Although I am not credited with having brow beat NASD and then FINRA into revising the regulator's published industry statistics, I will, nonetheless, take my own personal victory lap with the satisfaction of believing that my my unceasing, years' long, harangue prompted the disclosure of data that I proposed be calculated in my above Comment. As I worked my way through what comes off largely as a FINRA member firm community in decline over the years, I came upon a nugget on Page 4 of the FINRA 2018 Snapshot, which, at long last, proves my suspicions and confirms my assertion. Under a page heading "Average and Median Number of FINRA-Registered Representatives per Firm," we learn that for the last calculated year of 2017 that the "Average" number of registered reps per member firm was 171 but the "Median" number was only 11!!! 

I REST MY CASE.

The question and challenge for FINRA is how the self-regulatory-organization responds to that glaring data point of 11 reps per member firm. It would be the height of cynicism and unfairness for FINRA to somewhat reluctantly disclose the statistic but then shrug it off. Confronted with the inescapable proof that its truly average member firm has only 11 reps, it is imperative that FINRA re-order its priorities to adjust to that reality. 
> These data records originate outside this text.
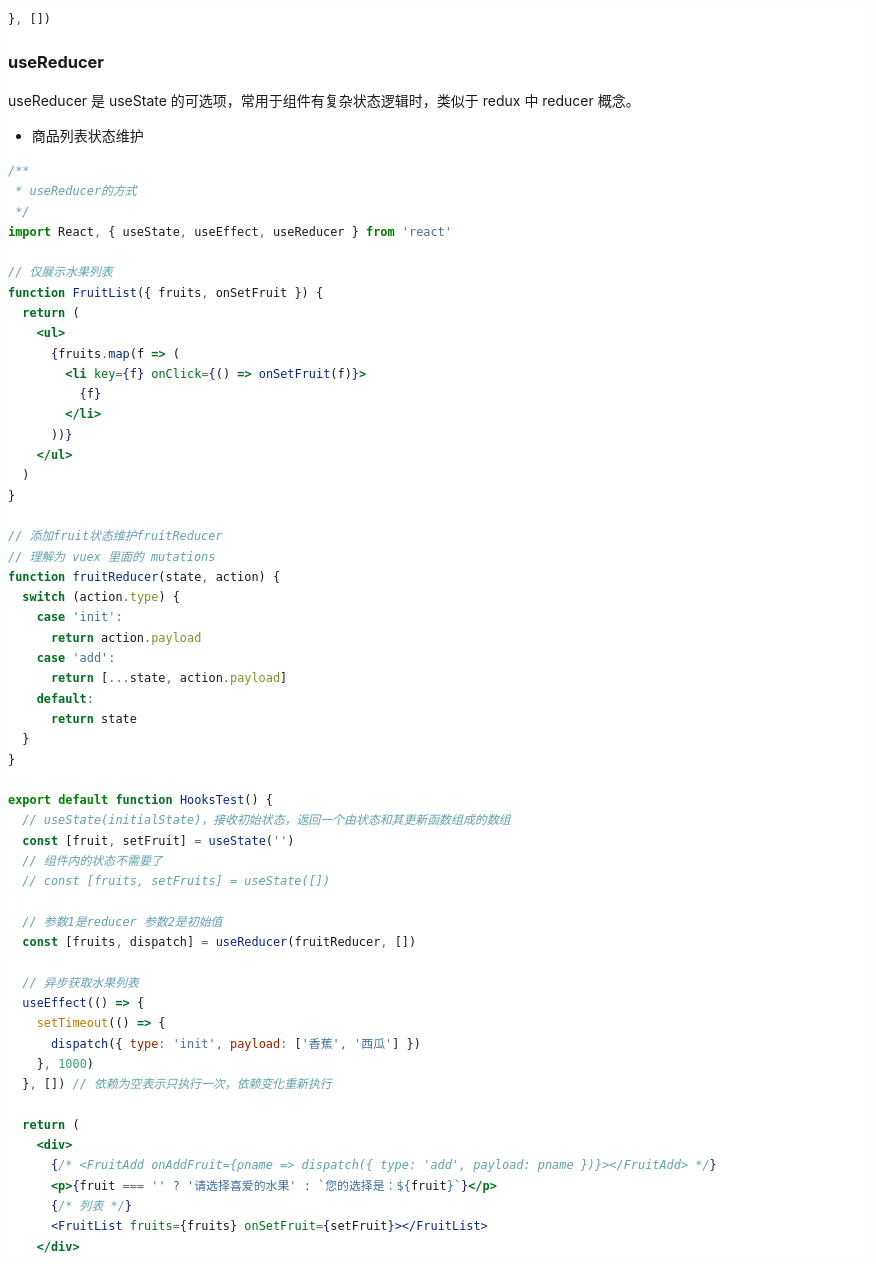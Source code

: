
 ```jsx
}, [])
```

### useReducer

useReducer 是 useState 的可选项，常用于组件有复杂状态逻辑时，类似于 redux 中 reducer 概念。

- 商品列表状态维护

```jsx
/**
 * useReducer的方式
 */
import React, { useState, useEffect, useReducer } from 'react'

// 仅展示水果列表
function FruitList({ fruits, onSetFruit }) {
  return (
    <ul>
      {fruits.map(f => (
        <li key={f} onClick={() => onSetFruit(f)}>
          {f}
        </li>
      ))}
    </ul>
  )
}

// 添加fruit状态维护fruitReducer
// 理解为 vuex 里面的 mutations
function fruitReducer(state, action) {
  switch (action.type) {
    case 'init':
      return action.payload
    case 'add':
      return [...state, action.payload]
    default:
      return state
  }
}

export default function HooksTest() {
  // useState(initialState)，接收初始状态，返回一个由状态和其更新函数组成的数组
  const [fruit, setFruit] = useState('')
  // 组件内的状态不需要了
  // const [fruits, setFruits] = useState([])

  // 参数1是reducer 参数2是初始值
  const [fruits, dispatch] = useReducer(fruitReducer, [])

  // 异步获取水果列表
  useEffect(() => {
    setTimeout(() => {
      dispatch({ type: 'init', payload: ['香蕉', '西瓜'] })
    }, 1000)
  }, []) // 依赖为空表示只执行一次，依赖变化重新执行

  return (
    <div>
      {/* <FruitAdd onAddFruit={pname => dispatch({ type: 'add', payload: pname })}></FruitAdd> */}
      <p>{fruit === '' ? '请选择喜爱的水果' : `您的选择是：${fruit}`}</p>
      {/* 列表 */}
      <FruitList fruits={fruits} onSetFruit={setFruit}></FruitList>
    </div>
```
I give all the credit in the world to CEO Robert Cook for instigating the study that produced the uncomfortable industry data. It is now incumbent upon Cook to constructively respond to the truth about his organization's membership and its composition and implement reforms that will give a fuller, more robust, more representative voice to thousands of firms that have largely been relegated to a somewhat dismissive membership category of "Small," when, in fact, they are truly representative of the "average" size of the organization's membership. Rather than reiterate my arguments and restate the compelling justification for overhauling FINRA's mission and Board to better reflect its membership, I will refer you to my full May 30, 2017, Comment at http://brokeandbroker.com/PDF/170530FINRAComment.pdf

Finally, to those of you who often ask and in anticipation of those who will ask in response to this article, "no," I do not get invited to work with FINRA and have not been offered any in-house position. Some 20 years ago, then NASD CEO Frank Zarb asked me to join a panel, but we basically met twice over lunch and I knew that the position was merely a sinecure-without-pay to shut me up. As is obvious, I didn't shut up. Yes, from time to time, over the years, I've met with virtually everyone who was anyone at NASD and FINRA, but you could tell that those meetings were conducted behind gritted teeth and likely after the application of a tube of Preparation H. I don't do "nice" for the sake of going along and getting along. I am polite but blunt and persistent. Some might say I'm a pain in the ass. That's okay, I've always taken that as a compliment because it reflects the sincerity with which I champion the reform causes of small FINRA firms and their associated men and women. 

After some 36 years in our biz, I ain't going to start apologizing for hectoring those in regulatory power who don't do their jobs or do so in a half-assed manner. There are millions of individuals who work in the industry and invest in its products -- those employees and investors need to be better protected from fraud and misconduct. Industry reform isn't a game. We're never going to get there over a salad, breast of chicken, and oh-so polite conversation during a meaningless lunch. We've had enough photo-ops and blue ribbon/white paper panels on Wall Street in the name of elusive reform. FINRA CEO Cook seems to be on the right track, at times. He seems to be turning the clumsy battleship of FINRA, somewhat. Regardless, I will persist in speaking truth to power and reveling in my role of the cranky gadfly bastard. I may be getting too old to continue the good fight for much longer but I'm not going quietly into the darkness. As such, yes, I take the recent FINRA report as an overdue victory. If you could see me, you'd notice that rare smile on my face. If you see Cook, send him my compliments but let him know that this is only a first step. I'll be around to urge him on.